Many summers ago, I was working in the only real legal job I ever had. I was serving as a law clerk with a small outpost of a large legal firm. The lawyers were part of the labor and employment law of this firm. I hadn’t yet taken those courses though they proved to be two of my favorites in part because the body of law just made sense. One of my tasks that summer was to compile data for a lawsuit involving the hiring, firing, and promotion practices of our client. I combed through the data and recorded it on a large ledger sheet (remember, many summers ago). I’d make a hash mark for each person hired, fired or promoted based on ethnicity (there were no women in this manufacturing firm). The goal was to be able to discern whether or not there was a pattern or practice of discrimination in each of these decisions made by this company.

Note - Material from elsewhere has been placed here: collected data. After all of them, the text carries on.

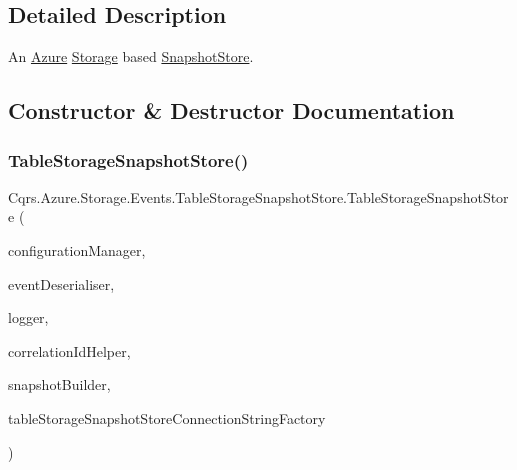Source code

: \subsection{Detailed Description}
An \hyperlink{namespaceCqrs_1_1Azure}{Azure} \hyperlink{namespaceCqrs_1_1Azure_1_1Storage}{Storage} based \hyperlink{classCqrs_1_1Snapshots_1_1SnapshotStore_aa8ab186f864443c7d9647a4522864a84_aa8ab186f864443c7d9647a4522864a84}{Snapshot\+Store}. 



\subsection{Constructor \& Destructor Documentation}
\mbox{\label{classCqrs_1_1Azure_1_1Storage_1_1Events_1_1TableStorageSnapshotStore_a28cbff6169d91fe7646a1dc32b3cc7c2_a28cbff6169d91fe7646a1dc32b3cc7c2}} 
\subsubsection{\texorpdfstring{Table\+Storage\+Snapshot\+Store()}{TableStorageSnapshotStore()}}
{\footnotesize\ttfamily Cqrs.\+Azure.\+Storage.\+Events.\+Table\+Storage\+Snapshot\+Store.\+Table\+Storage\+Snapshot\+Store (\begin{DoxyParamCaption}\item[{\hyperlink{interfaceCqrs_1_1Configuration_1_1IConfigurationManager}{I\+Configuration\+Manager}}]{configuration\+Manager,  }\item[{\hyperlink{interfaceCqrs_1_1Events_1_1ISnapshotDeserialiser}{I\+Snapshot\+Deserialiser}}]{event\+Deserialiser,  }\item[{I\+Logger}]{logger,  }\item[{I\+Correlation\+Id\+Helper}]{correlation\+Id\+Helper,  }\item[{\hyperlink{interfaceCqrs_1_1Events_1_1ISnapshotBuilder}{I\+Snapshot\+Builder}}]{snapshot\+Builder,  }\item[{\hyperlink{interfaceCqrs_1_1Azure_1_1BlobStorage_1_1ITableStorageSnapshotStoreConnectionStringFactory}{I\+Table\+Storage\+Snapshot\+Store\+Connection\+String\+Factory}}]{table\+Storage\+Snapshot\+Store\+Connection\+String\+Factory }\end{DoxyParamCaption})}



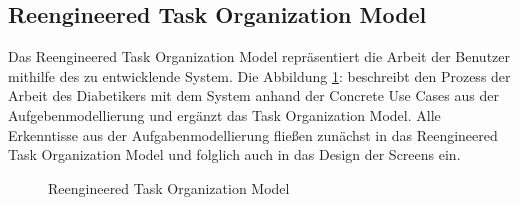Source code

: \subsection{Reengineered Task Organization Model}
Das Reengineered Task Organization Model repräsentiert die Arbeit der Benutzer mithilfe des zu entwicklende System. Die Abbildung \ref{img:reengineeredTaskOrganizationModel}:  beschreibt den Prozess der Arbeit des Diabetikers mit dem System anhand der Concrete Use Cases aus der Aufgebenmodellierung und ergänzt das Task Organization Model. Alle Erkenntisse aus der Aufgabenmodellierung fließen zunächst in das Reengineered Task Organization Model und folglich auch in das Design der Screens ein.
\begin{figure}[H]
	\centering
	\setlength{\fboxsep}{1pt}
	\setlength{\fboxrule}{1pt}
	\captionsetup{justification=centering}
	\caption{Reengineered Task Organization Model}
	\label{img:reengineeredTaskOrganizationModel}
\end{figure}
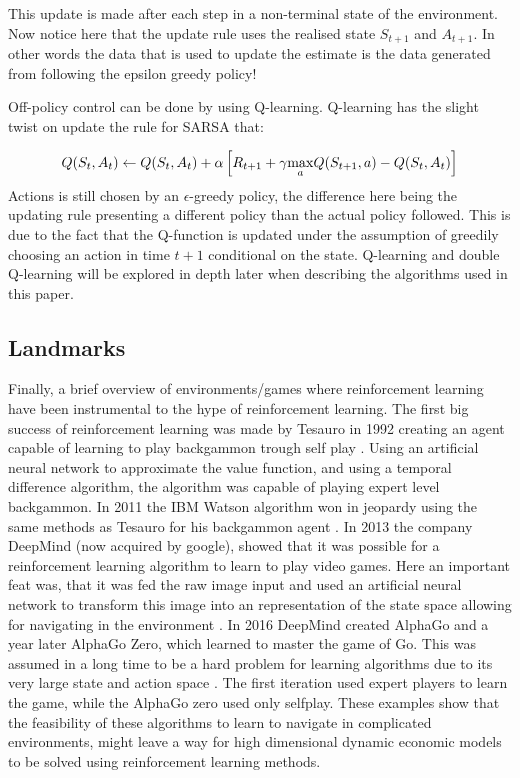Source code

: This update is made after each step in a non-terminal state of the environment. 
Now notice here that the update rule uses the realised state $S_{t+1}$ and $A_{t+1}$. In other words the data that is used to update the estimate is the data generated from following the epsilon greedy policy! 

Off-policy control can be done by using Q-learning. Q-learning has the slight twist on update the rule for SARSA that:

\begin{equation}
    Q(S_t, A_t) \leftarrow Q(S_t, A_t) + \alpha \left[ R_{t+1} + \gamma \underset{a}{\max} Q(S_{t + 1}, a) - Q(S_t, A_t) \right] 
\end{equation}
Actions is still chosen by an $\epsilon$-greedy policy, the difference here being the updating rule presenting a different policy than the actual policy followed. This is due to the fact that the Q-function is updated under the assumption of greedily choosing an action in time $t+1$ conditional on the state. Q-learning and double Q-learning will be explored in depth later when describing the algorithms used in this paper.

\subsection{Landmarks}

Finally, a brief overview of environments/games where reinforcement learning have been instrumental to the hype of reinforcement learning. The first big success of reinforcement learning was made by Tesauro in 1992 creating an agent capable of learning to play backgammon trough self play \parencite{sutton_reinforcement_2018}. Using an artificial neural network to approximate the value function, and using a temporal difference algorithm, the algorithm was capable of playing expert level backgammon. In 2011 the IBM Watson algorithm won in jeopardy using the same methods as Tesauro for his backgammon agent \parencite{sutton_reinforcement_2018}. In 2013 the company DeepMind (now acquired by google), showed that it was possible for a reinforcement learning algorithm to learn to play video games. Here an important feat was, that it was fed the raw image input and used an artificial neural network to transform this image into an representation of the state space allowing for navigating in the environment \parencite{mnih_playing_2013}. In 2016 DeepMind created AlphaGo and a year later AlphaGo Zero, which learned to master the game of Go. This was assumed in a long time to be a hard problem for learning algorithms due to its very large state and action space \parencite{silver_general_2018}. The first iteration used expert players to learn the game, while the AlphaGo zero used only selfplay. These examples show that the feasibility of these algorithms to learn to navigate in complicated environments, might leave a way for high dimensional dynamic economic models to be solved using reinforcement learning methods.
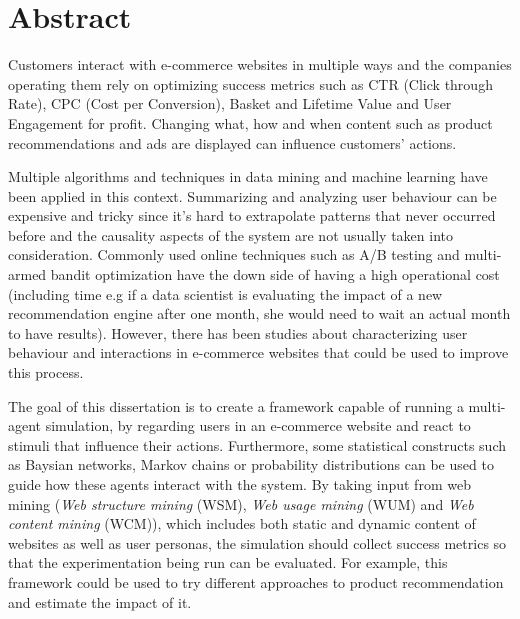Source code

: \chapter*{Abstract}


Customers interact with e-commerce websites in multiple ways and the
companies operating them rely on optimizing success metrics such as
CTR (Click through Rate), CPC (Cost per Conversion), Basket and Lifetime
Value and User Engagement for profit. Changing what, how and when content
such as product recommendations and ads are displayed can influence
customers' actions.

Multiple algorithms and techniques in data mining and machine learning
have been applied in this context. Summarizing and analyzing user
behaviour can be expensive and tricky since it's hard to extrapolate
patterns that never occurred before and the causality aspects of the
system are not usually taken into consideration. Commonly used online
techniques such as A/B testing and multi-armed bandit optimization have
the down side of having a high operational cost (including time e.g if
a data scientist is evaluating the impact of a new recommendation engine
after one month, she would need to wait an actual month to have results).
However, there has been studies about characterizing user behaviour and
interactions in e-commerce websites that could be used to improve this
process.

The goal of this dissertation is to create a framework capable of running
a multi-agent simulation, by regarding users in an e-commerce website and
react to stimuli that influence their actions. Furthermore, some statistical
constructs such as Baysian networks, Markov chains or probability
distributions can be used to guide how these agents interact with the
system. By taking input from web mining (\emph{Web structure mining} (WSM),
\emph{Web usage mining} (WUM) and \emph{Web content mining} (WCM)), which
includes both static and dynamic content of websites as well as user
personas, the simulation should collect success metrics so that the
experimentation being run can be evaluated. For example, this framework
could be used to try different approaches to product recommendation and
estimate the impact of it.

I was reminded of this work today as I spent time with a group of faculty as we discussed the standards for promotion for faculty. By the end of the day, we had developed a clear set of standards regarding promotion from assistant to associate and from associate to full professor. It’s not that this college didn’t have them, but rather that they needed to be updated as the college is changing its standards regarding research and scholarship. Once these are finalized and shared, faculty in the college will have clear guidance on what they need to do to be considered for promotion and tenure. And that’s only fair, isn’t it?

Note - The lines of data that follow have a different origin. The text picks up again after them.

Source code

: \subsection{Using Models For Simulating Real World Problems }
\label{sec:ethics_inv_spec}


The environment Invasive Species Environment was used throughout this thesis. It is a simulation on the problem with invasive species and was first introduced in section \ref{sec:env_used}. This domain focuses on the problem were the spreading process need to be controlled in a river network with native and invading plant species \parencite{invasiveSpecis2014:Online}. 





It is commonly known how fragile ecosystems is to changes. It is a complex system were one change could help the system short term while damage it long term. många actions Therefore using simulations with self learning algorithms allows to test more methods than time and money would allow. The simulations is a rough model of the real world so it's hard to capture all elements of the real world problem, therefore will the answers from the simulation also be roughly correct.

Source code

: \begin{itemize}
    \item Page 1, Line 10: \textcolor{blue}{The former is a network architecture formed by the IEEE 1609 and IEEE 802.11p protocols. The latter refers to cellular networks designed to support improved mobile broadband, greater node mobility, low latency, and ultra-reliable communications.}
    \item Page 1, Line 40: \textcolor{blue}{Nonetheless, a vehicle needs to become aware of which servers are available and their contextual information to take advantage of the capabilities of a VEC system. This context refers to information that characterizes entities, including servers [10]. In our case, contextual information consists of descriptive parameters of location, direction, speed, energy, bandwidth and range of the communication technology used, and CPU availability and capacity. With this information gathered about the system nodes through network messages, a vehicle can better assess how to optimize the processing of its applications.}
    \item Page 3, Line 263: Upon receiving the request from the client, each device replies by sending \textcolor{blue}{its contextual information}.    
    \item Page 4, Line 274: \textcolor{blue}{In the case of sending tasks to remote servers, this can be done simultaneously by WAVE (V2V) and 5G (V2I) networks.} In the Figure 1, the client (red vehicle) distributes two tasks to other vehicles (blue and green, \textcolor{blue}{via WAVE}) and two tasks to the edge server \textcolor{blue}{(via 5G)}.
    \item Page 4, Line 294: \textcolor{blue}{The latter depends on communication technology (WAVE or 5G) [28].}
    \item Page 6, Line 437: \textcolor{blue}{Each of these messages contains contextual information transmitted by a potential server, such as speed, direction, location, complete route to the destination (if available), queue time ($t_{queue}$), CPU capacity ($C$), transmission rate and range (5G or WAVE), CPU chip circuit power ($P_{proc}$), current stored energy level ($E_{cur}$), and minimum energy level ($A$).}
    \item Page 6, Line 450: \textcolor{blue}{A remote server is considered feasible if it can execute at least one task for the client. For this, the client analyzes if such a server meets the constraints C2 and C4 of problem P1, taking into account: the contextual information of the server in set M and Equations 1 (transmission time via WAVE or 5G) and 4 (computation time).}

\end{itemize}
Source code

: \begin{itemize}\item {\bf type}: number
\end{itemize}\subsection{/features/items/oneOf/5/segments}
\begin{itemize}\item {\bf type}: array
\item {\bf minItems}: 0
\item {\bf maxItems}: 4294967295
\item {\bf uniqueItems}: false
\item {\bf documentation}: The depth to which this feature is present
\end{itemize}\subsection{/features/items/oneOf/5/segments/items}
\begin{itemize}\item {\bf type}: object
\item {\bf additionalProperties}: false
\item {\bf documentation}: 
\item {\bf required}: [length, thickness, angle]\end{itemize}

Now that’s not at all unusual, but it made me realize something. At least in the places I’ve worked, we didn’t do anything comparable in the administrative world or in most other organizations I know. We have criteria, minimum standards to hire staff, but we don’t do a very good job of teaching people how to be successful let alone provide clear guidelines. When we hire someone as a Program Coordinator I, do we even know what they need to accomplish to be considered for promotion to Program Coordinator II? And if we don’t know the criteria, how will the person in the position?

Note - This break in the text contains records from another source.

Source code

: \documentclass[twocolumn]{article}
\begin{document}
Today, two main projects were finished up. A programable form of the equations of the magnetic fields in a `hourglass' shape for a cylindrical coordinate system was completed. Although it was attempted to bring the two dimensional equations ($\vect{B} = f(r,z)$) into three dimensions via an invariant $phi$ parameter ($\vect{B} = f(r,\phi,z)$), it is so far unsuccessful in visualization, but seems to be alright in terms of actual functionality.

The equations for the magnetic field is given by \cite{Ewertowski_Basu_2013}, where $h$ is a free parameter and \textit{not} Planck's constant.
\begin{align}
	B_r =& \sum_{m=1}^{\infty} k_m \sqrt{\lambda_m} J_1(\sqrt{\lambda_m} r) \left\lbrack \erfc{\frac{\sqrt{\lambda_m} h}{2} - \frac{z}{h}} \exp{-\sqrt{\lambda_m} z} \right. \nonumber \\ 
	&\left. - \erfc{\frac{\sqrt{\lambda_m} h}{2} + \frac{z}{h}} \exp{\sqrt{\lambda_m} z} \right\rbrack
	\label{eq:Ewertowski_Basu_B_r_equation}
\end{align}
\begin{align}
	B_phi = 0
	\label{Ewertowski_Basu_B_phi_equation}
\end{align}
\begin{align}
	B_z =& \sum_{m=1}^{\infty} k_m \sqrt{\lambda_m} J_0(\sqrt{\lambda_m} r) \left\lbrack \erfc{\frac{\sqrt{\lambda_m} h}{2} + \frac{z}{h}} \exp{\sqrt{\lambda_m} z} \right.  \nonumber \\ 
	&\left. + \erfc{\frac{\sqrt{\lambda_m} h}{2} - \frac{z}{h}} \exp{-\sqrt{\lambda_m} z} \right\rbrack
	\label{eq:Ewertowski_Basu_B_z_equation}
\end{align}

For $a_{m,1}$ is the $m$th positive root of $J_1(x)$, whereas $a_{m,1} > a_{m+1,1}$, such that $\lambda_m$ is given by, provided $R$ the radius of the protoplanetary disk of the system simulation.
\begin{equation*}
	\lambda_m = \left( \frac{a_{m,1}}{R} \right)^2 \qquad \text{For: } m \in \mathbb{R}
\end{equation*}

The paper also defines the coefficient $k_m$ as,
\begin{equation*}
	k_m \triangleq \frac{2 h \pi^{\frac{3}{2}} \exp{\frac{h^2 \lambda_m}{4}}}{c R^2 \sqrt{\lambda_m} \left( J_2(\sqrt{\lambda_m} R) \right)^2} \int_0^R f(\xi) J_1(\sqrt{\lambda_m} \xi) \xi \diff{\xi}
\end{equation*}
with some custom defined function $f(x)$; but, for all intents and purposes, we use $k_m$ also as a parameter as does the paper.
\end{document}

Which brings me to the question of fairness. All those summers ago, there could have been all sorts of reasons why the people represented by those hash marks had been promoted or not, had been hired or fired, but without clarity about the criteria it becomes difficult, if not impossible, for that company to show they made those decisions based on legal or fair criteria.
One of the issues in many organizations is that much of what is needed to be successful is unwritten. Staff members often have to figure out on their own how to dress, how to participate in professional development, or what additional education might be needed to be eligible for higher level positions. It seems the least we could do is define and share what it takes to be promoted to the next level. We need to make sure people understand what kinds of experiences they need to be able to be considered for a director position or above.
And if our HR operations aren’t doing as well as they should in defining and sharing this kind of information, we need to be ready to teach our staff members how to be prepared for promotion. It seems only fair, doesn’t it? After all, part of the job of a leader is to help others find their way into leadership. That’s not simply fair. That’s important.